● **ABOUT THIS EXERCISE**
Each line that contains the word "kubesphere" is to be copied from the records below.
=== Begin Enclosure ===
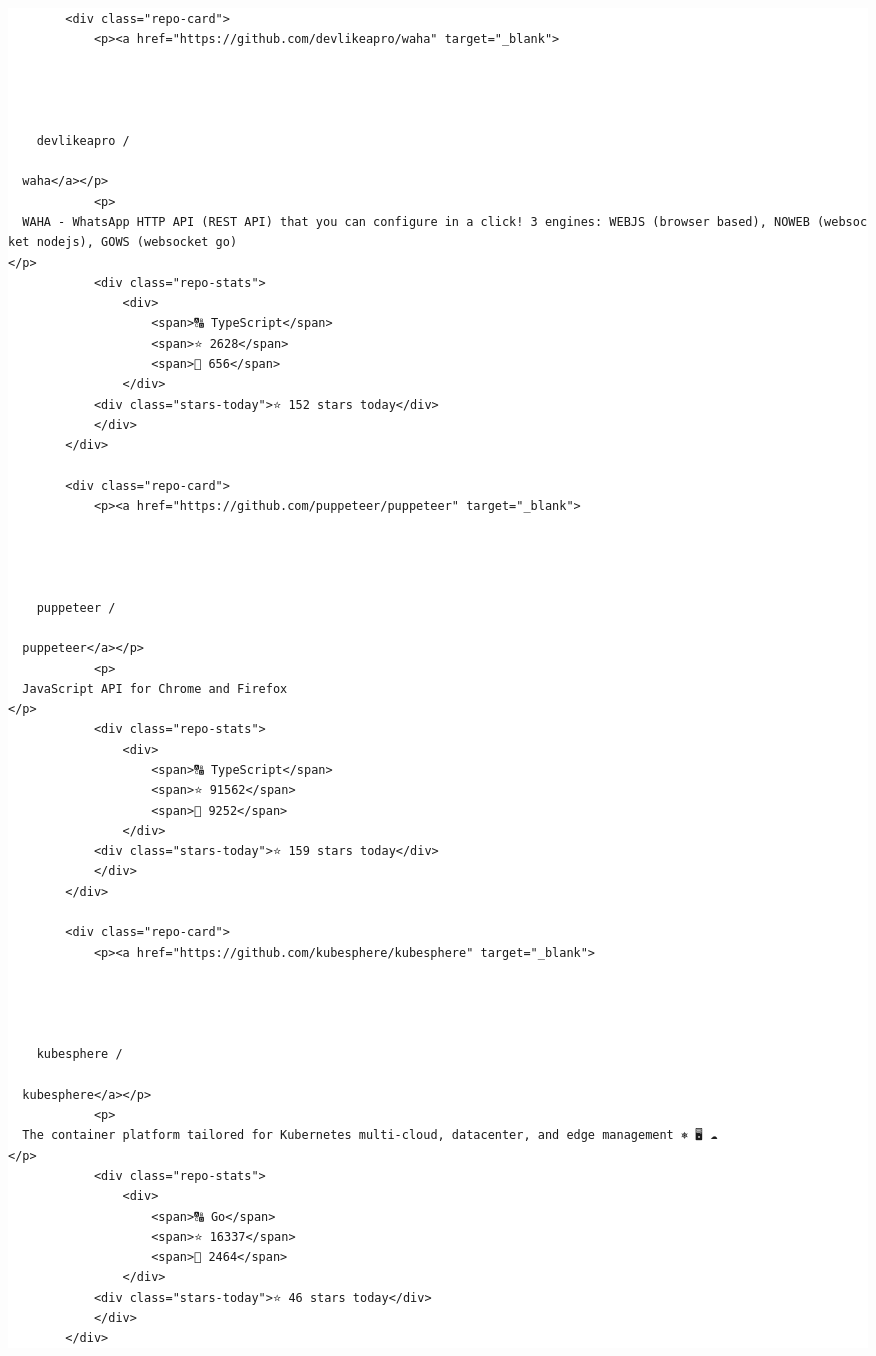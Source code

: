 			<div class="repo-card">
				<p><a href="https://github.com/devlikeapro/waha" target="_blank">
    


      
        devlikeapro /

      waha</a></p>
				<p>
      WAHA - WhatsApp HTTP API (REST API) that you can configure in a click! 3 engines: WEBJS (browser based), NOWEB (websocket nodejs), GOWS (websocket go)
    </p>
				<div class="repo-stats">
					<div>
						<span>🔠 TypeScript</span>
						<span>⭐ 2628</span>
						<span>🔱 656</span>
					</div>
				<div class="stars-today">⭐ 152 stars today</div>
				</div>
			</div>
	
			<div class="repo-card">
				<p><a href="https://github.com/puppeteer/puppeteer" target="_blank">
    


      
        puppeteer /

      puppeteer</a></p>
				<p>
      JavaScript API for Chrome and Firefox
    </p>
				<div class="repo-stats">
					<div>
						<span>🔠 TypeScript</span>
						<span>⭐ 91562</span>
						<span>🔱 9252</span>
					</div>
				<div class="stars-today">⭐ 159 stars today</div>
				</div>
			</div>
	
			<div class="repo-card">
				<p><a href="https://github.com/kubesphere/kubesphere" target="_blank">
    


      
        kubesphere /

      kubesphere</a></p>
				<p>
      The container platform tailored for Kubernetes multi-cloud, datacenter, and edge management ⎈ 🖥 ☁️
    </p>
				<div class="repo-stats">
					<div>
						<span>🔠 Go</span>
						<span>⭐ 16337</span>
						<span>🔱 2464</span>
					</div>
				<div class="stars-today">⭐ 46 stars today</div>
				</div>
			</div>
=== End Enclosure ===
● **EXPECTED ANSWER**
				<p><a href="https://github.com/kubesphere/kubesphere" target="_blank">
        kubesphere /
      kubesphere</a></p>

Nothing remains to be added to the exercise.